Recently I took a bunch of data from Handschriftencensus, the online catalogue for Middle High German manuscripts. Handschriftencensus was developed mostly at the University of Marburg, but since 2017, it is part of the Mainzer Akademie der Wissenschaften und der Literatur. They are supposed to have an entry for every extant Middle High German text listing all its witnesses and I don’t even want to imagine what my PhD would have been like without this amazing resource. You deserve a lot of love and respect Handschriftencensus.

What do I want to do with this data? For now, I just want to explore it a little bit with basic text analysis and visualization technologies. Here are some of the things I discovered.

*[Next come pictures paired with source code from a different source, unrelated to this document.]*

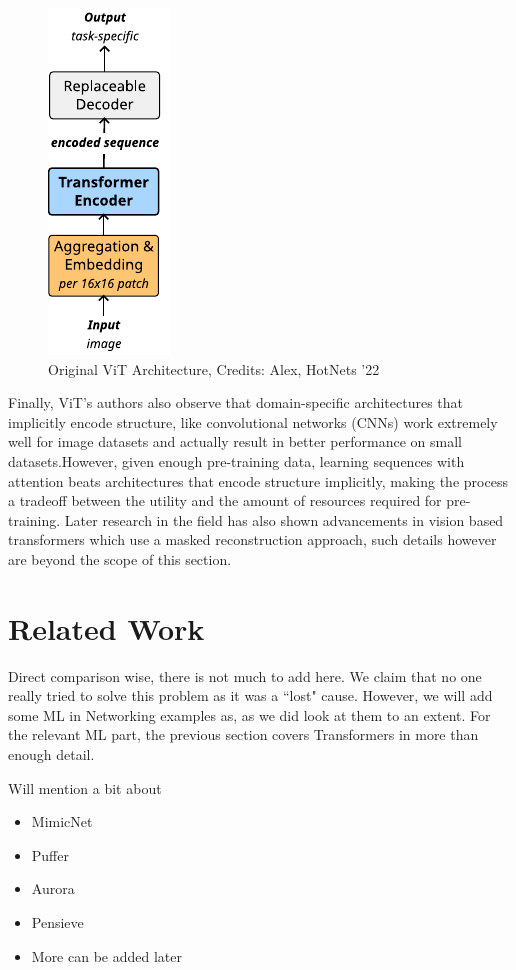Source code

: \begin{figure}[!hbt]
  \begin{center}
    \includegraphics[scale=1.5]{figures/architecture_vit.pdf}
    \caption{Original ViT Architecture, Credits: Alex, HotNets '22}
    \label{fig:vit}
  \end{center}
\end{figure}


Finally, ViT's authors also observe that domain-specific architectures that implicitly encode structure, like convolutional networks (CNNs) work extremely well for image datasets and  actually result in better performance on small datasets.However, given enough pre-training data, learning sequences with attention beats architectures that encode structure implicitly, making the process a tradeoff between the utility and the amount of resources required for pre-training. Later research in the field has also shown advancements in vision based transformers which use a masked reconstruction approach\cite{heMaskedAutoencodersAre2021}, such details however are beyond the scope of this section. 


\section{Related Work}
\label{sec:related_work}

Direct comparison wise, there is not much to add here. We claim that no one really tried to solve this problem as it was a ``lost" cause. However, we will add some ML in Networking examples as, as we did look at them to an extent. For the relevant ML part, the previous section covers Transformers in more than enough detail.

Will mention a bit about 
\begin{itemize}
\item MimicNet\cite{zhangMimicNetFastPerformance2021}
\item Puffer\cite{puffer} 
\item Aurora\cite{jayDeepReinforcementLearning2019}
\item Pensieve\cite{maoNeuralAdaptiveVideo2017}
\item More can be added later  
\end{itemize}



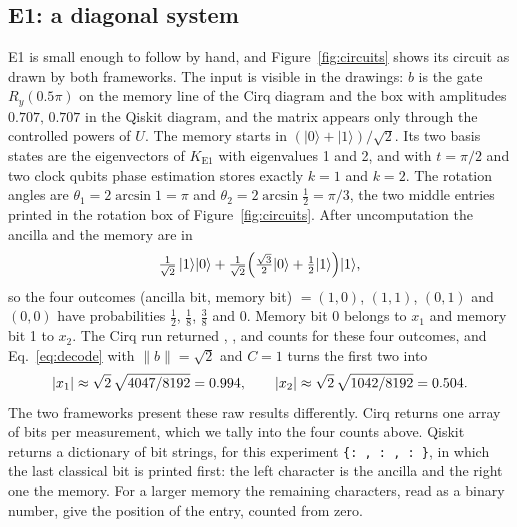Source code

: \documentclass[manuscript,screen,review,nonacm]{acmart}
\newcommand{\ket}[1]{\lvert #1\rangle}
\newcommand{\norm}[1]{\lVert #1\rVert}
\newcommand{\code}[1]{\texttt{#1}}
\begin{document}
\subsection{E1: a diagonal system}
\label{sec:e1}

E1 is small enough to follow by hand, and Figure~\ref{fig:circuits} shows its
circuit as drawn by both frameworks. The input is visible in the drawings: $b$
is the gate $R_y(0.5\pi)$ on the memory line of the Cirq diagram and the box
with amplitudes $0.707,\,0.707$ in the Qiskit diagram, and the matrix appears
only through the controlled powers of $U$. The memory starts in
$(\ket{0}+\ket{1})/\sqrt2$. Its two basis states are the eigenvectors of
$K_{\mathrm{E1}}$ with eigenvalues 1 and 2, and with $t=\pi/2$ and two clock
qubits phase estimation stores exactly $k=1$ and $k=2$. The rotation angles
are $\theta_1=2\arcsin 1=\pi$ and $\theta_2=2\arcsin\tfrac12=\pi/3$, the two
middle entries printed in the rotation box of Figure~\ref{fig:circuits}.
After uncomputation the ancilla and the memory are in
\begin{equation}
  \tfrac{1}{\sqrt2}\,\ket{1}\ket{0}
  +\tfrac{1}{\sqrt2}\Bigl(\tfrac{\sqrt3}{2}\ket{0}+\tfrac12\ket{1}\Bigr)\ket{1},
\end{equation}
so the four outcomes (ancilla bit, memory bit) $=(1,0)$, $(1,1)$, $(0,1)$ and
$(0,0)$ have probabilities $\tfrac12$, $\tfrac18$, $\tfrac38$ and $0$. Memory
bit 0 belongs to $x_1$ and memory bit 1 to $x_2$. The Cirq run returned
\EOneCirqCountOneZero, \EOneCirqCountOneOne, \EOneCirqCountZeroOne{} and
\EOneCirqCountZeroZero{} counts for these four outcomes, and
Eq.~\eqref{eq:decode} with $\norm{b}=\sqrt2$ and $C=1$ turns the first two
into
\begin{equation}
  |x_1|\approx\sqrt2\,\sqrt{\EOneCirqCountOneZero/\Shots}=\EOneCirqXOne,
  \qquad
  |x_2|\approx\sqrt2\,\sqrt{\EOneCirqCountOneOne/\Shots}=\EOneCirqXTwo .
\end{equation}
The two frameworks present these raw results differently. Cirq returns one
array of bits per measurement, which we tally into the four counts above.
Qiskit returns a dictionary of bit strings, for this experiment
\code{\{\textquotesingle:\,\EOneQiskitCountOneZero,
\textquotesingle 01\textquotesingle:\,\EOneQiskitCountZeroOne,
\textquotesingle 11\textquotesingle:\,\EOneQiskitCountOneOne\}}, in which the last classical bit is printed
first: the left character is the ancilla and the right one the memory. For a
larger memory the remaining characters, read as a binary number, give the
position of the entry, counted from zero.
\end{document}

I collected 5917 entries from the database. However, the catalogue is not completely accurate. Many different short texts are registered under only one entry (for example, Stricker: Kleinere Reimpaardichtung is an entry name that could mean any of over 100 different short texts). I might try to improve this database in the future.

I found out that there are 1075 works I call “islands”: that are never in the same manuscript with other texts. This means that almost 5 out of 6 texts in the corpus are transmitted at least once together with other texts. In other words, the Middle High German book was typically a compilation of different works and not a single volume for a single work. It is possibly to represent this network of interrelated texts as a graph (which I generated with Gephi):

alt text

To explore the graph with more detail, open the following link (it might take several seconds to load the whole thing): Detailed Graph

Each node (point) of the graph represents one work according to the Handschriftencensus catalogue. The edges connect works when they share a manuscript. We can see there are some islands and some small isolated blocks of texts, but, for the most part, the network is an interconnected continent. It is almost always possible to create a path between any two nodes.

The colors of the graph were generated by Gephi with the modularity function, which uses a community detection algorithm to highlight the interrelated nodes. My first impressions of this result are:

  • Lyric poetry far away in the brown South,
  • Some love literature in the far pink north.
  • In the main area it is possible to distinguish the blue East (mostly religious literature) and the purple-green West (mostly profane literature).
  • The orange contains a lot of Sapiential or Didactic literature.

I am not 100% confident of this interpretation and in many places it is not so easy to figure out what the cluster is about. I will try to improve the corpus and the graph in the future to be able to perform more reliable analysis. I will make the data available too as soon as I can.